I can't believe I've had him for a year. It was the fastest year of my life but I've experienced so much and learned a lot. I remember when I was pregnant, I was nervous to have a boy. I had been spoiled with having a girl - I could do her hair, dress her in frilly, ruffly, pretty things, buy her bows and shoes and everything beautiful. What did boys have? I didn't like sports, boy clothes are not so exciting, and there were no frills for boys - no hair dos or bows or anything. I was worried that after having a girly girl, a boy would be boring.
Obviously, I had no idea what I was talking about. Having a boy has been so enriching. While I still don't get to dress him up in frilly things with bows on top, I get to have a little boy who loves his mommy, who treats me like the only person in his whole world. I have a little boy who looks up at me in adoration in a way Katie did not. Katie loved, and still loves, everyone. She's so social, she was a daddy's girl from the start. Will? He acts like he doesn't even realize there's other people in this world, and if there are, they're second rate to his mommy. There's such a special bond between he and I, made from a little boy's love and all the hours of cuddling we've done throughout the last 11+ months.
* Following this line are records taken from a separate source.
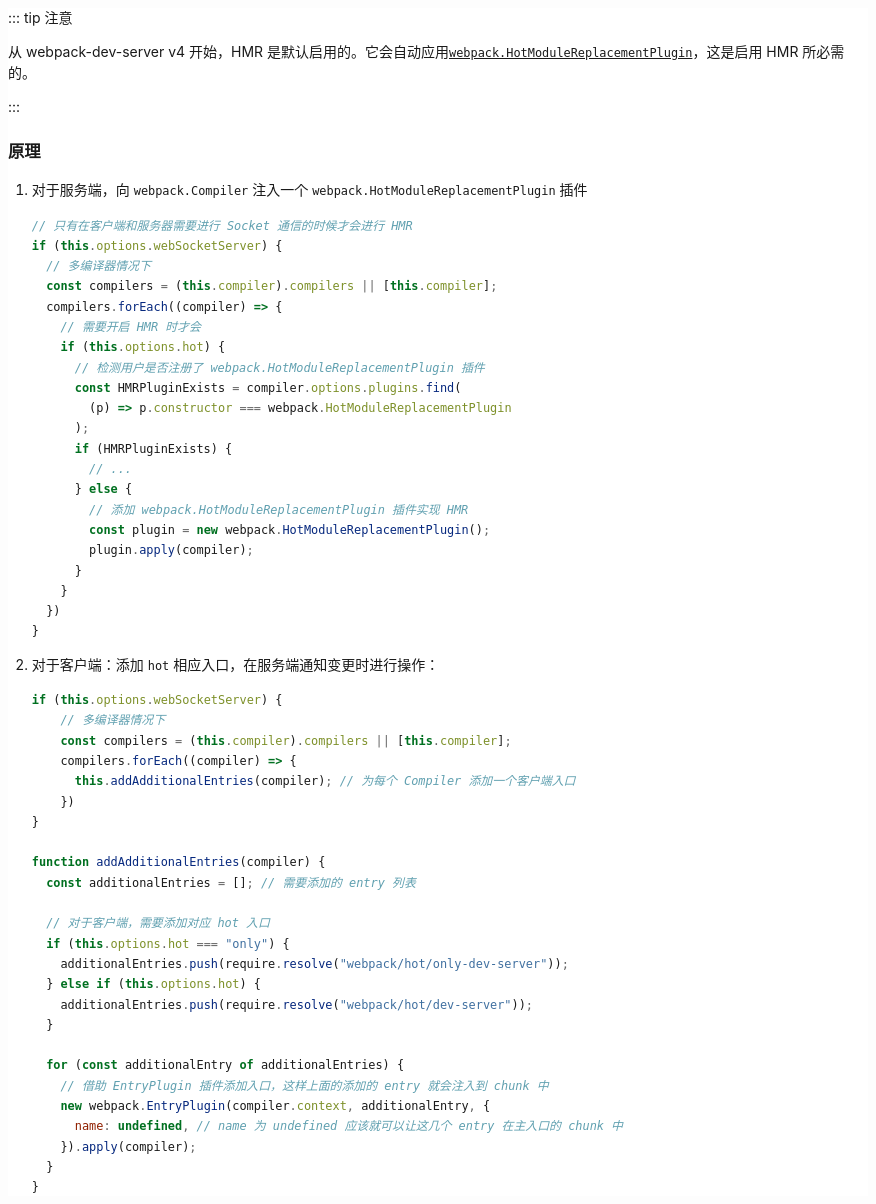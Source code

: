 ::: tip 注意

从 webpack-dev-server v4 开始，HMR 是默认启用的。它会自动应用[`webpack.HotModuleReplacementPlugin`](https://webpack.docschina.org/plugins/hot-module-replacement-plugin/)，这是启用 HMR 所必需的。

:::

### 原理

1. 对于服务端，向 `webpack.Compiler` 注入一个 `webpack.HotModuleReplacementPlugin` 插件

   ```js
   // 只有在客户端和服务器需要进行 Socket 通信的时候才会进行 HMR
   if (this.options.webSocketServer) {
     // 多编译器情况下
     const compilers = (this.compiler).compilers || [this.compiler];
     compilers.forEach((compiler) => {
       // 需要开启 HMR 时才会
       if (this.options.hot) {
         // 检测用户是否注册了 webpack.HotModuleReplacementPlugin 插件
         const HMRPluginExists = compiler.options.plugins.find(
           (p) => p.constructor === webpack.HotModuleReplacementPlugin
         );
         if (HMRPluginExists) {
           // ...
         } else {
           // 添加 webpack.HotModuleReplacementPlugin 插件实现 HMR
           const plugin = new webpack.HotModuleReplacementPlugin();
           plugin.apply(compiler);
         }
       }
     })
   }
   ```

2. 对于客户端：添加 `hot` 相应入口，在服务端通知变更时进行操作：

   ```js
   if (this.options.webSocketServer) {
       // 多编译器情况下
       const compilers = (this.compiler).compilers || [this.compiler];
       compilers.forEach((compiler) => {
         this.addAdditionalEntries(compiler); // 为每个 Compiler 添加一个客户端入口
       })
   }
   
   function addAdditionalEntries(compiler) {
     const additionalEntries = []; // 需要添加的 entry 列表
     
     // 对于客户端，需要添加对应 hot 入口
     if (this.options.hot === "only") {
       additionalEntries.push(require.resolve("webpack/hot/only-dev-server"));
     } else if (this.options.hot) {
       additionalEntries.push(require.resolve("webpack/hot/dev-server"));
     }
     
     for (const additionalEntry of additionalEntries) {
       // 借助 EntryPlugin 插件添加入口，这样上面的添加的 entry 就会注入到 chunk 中
       new webpack.EntryPlugin(compiler.context, additionalEntry, {
         name: undefined, // name 为 undefined 应该就可以让这几个 entry 在主入口的 chunk 中
       }).apply(compiler);
     }
   }
   ```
He is anything but boring! When I was pregnant, I looked at his gender like it was limiting, when I should have been anticipating his huge personality and how exciting and fun he is!
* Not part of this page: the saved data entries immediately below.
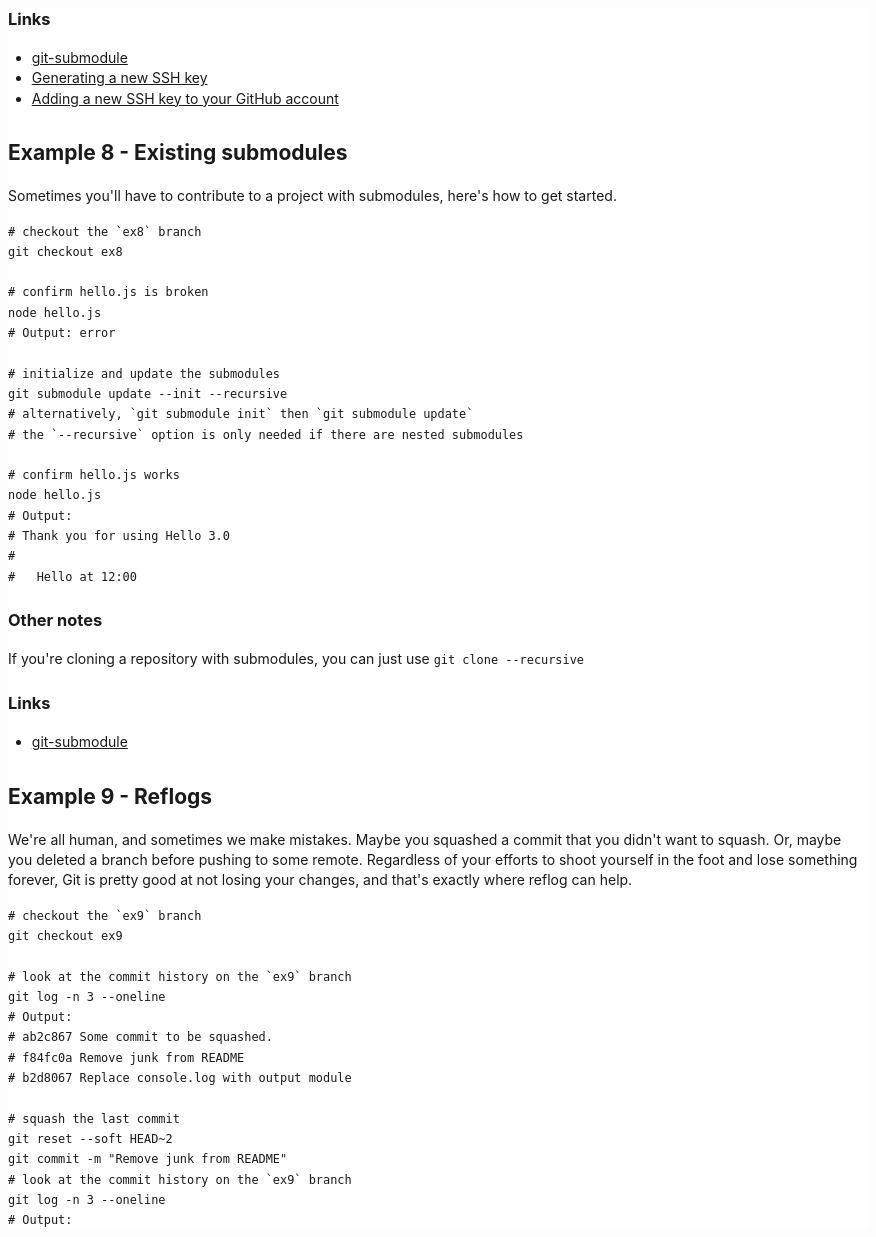 ### Links

* [git-submodule](https://git-scm.com/docs/git-submodule)
* [Generating a new SSH key](https://help.github.com/articles/generating-a-new-ssh-key-and-adding-it-to-the-ssh-agent/)
* [Adding a new SSH key to your GitHub account](https://help.github.com/articles/adding-a-new-ssh-key-to-your-github-account/)

## Example 8 - Existing submodules

Sometimes you'll have to contribute to a project with submodules, here's how to get started.

```
# checkout the `ex8` branch
git checkout ex8

# confirm hello.js is broken
node hello.js
# Output: error

# initialize and update the submodules
git submodule update --init --recursive
# alternatively, `git submodule init` then `git submodule update`
# the `--recursive` option is only needed if there are nested submodules

# confirm hello.js works
node hello.js
# Output:
# Thank you for using Hello 3.0
# 
#   Hello at 12:00
```

### Other notes

If you're cloning a repository with submodules, you can just use `git clone --recursive`

### Links

* [git-submodule](https://git-scm.com/docs/git-submodule)

## Example 9 - Reflogs

We're all human, and sometimes we make mistakes. Maybe you squashed a commit that you didn't want to squash. Or, maybe you deleted a branch before pushing to some remote. Regardless of your efforts to shoot yourself in the foot and lose something forever, Git is pretty good at not losing your changes, and that's exactly where reflog can help.

```
# checkout the `ex9` branch
git checkout ex9

# look at the commit history on the `ex9` branch
git log -n 3 --oneline
# Output:
# ab2c867 Some commit to be squashed.
# f84fc0a Remove junk from README
# b2d8067 Replace console.log with output module

# squash the last commit
git reset --soft HEAD~2
git commit -m "Remove junk from README"
# look at the commit history on the `ex9` branch
git log -n 3 --oneline
# Output:
```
I'm so very grateful I got to experience both gender sides, because they're both so different and so wonderful. If you would have asked me before Will which gender I would lean towards wanting, my answer would probably have been girl every time. Now? I honestly can't say. When I think about the next baby, I can't decide what I want! I'd love to have another little boy to pal around with Will, to have eyes only for his mommy, to be so full of boyish charm. I'd love a little girl to dress up and do her hair and teach about princesses. But I could not decide between them! I'm so glad the decision is not up to me, because having experienced both genders, I don't think I could choose.
I'm sad to see 2014 go, because it was so full, with lots of learning and fun and getting to know my new little boy who is not so new anymore. The more he grows, the more he seems so perfect and wonderful and such a perfect part of our family.